WORK INSTRUCTIONS. Look through the listing below and report every line that contains "Project".

DATA IN THIS EXERCISE.
-=-=-

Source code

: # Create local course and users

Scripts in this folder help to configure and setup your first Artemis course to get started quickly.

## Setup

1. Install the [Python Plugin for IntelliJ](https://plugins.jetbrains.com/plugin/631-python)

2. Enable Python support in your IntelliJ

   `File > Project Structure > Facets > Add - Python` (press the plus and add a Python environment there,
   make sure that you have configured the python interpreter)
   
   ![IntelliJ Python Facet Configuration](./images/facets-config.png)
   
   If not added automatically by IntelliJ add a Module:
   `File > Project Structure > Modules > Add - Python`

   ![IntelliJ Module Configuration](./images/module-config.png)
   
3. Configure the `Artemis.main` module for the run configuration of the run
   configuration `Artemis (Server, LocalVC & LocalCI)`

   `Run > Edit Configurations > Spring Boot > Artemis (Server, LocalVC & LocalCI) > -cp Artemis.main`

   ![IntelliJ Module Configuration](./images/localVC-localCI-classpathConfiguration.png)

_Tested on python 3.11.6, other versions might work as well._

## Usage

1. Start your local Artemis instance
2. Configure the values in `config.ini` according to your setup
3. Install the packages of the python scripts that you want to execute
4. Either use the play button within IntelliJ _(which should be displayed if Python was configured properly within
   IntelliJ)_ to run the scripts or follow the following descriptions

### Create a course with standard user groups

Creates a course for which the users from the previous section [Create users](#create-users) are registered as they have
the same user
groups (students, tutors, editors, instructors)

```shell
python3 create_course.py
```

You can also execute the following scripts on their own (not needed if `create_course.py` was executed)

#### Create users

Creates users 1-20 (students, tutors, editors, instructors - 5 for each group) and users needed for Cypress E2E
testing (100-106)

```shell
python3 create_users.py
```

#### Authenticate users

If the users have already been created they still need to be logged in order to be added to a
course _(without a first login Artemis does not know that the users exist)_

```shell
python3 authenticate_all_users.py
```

-=-=-

TASK SOLUTION.
   `File > Project Structure > Facets > Add - Python` (press the plus and add a Python environment there,
   `File > Project Structure > Modules > Add - Python`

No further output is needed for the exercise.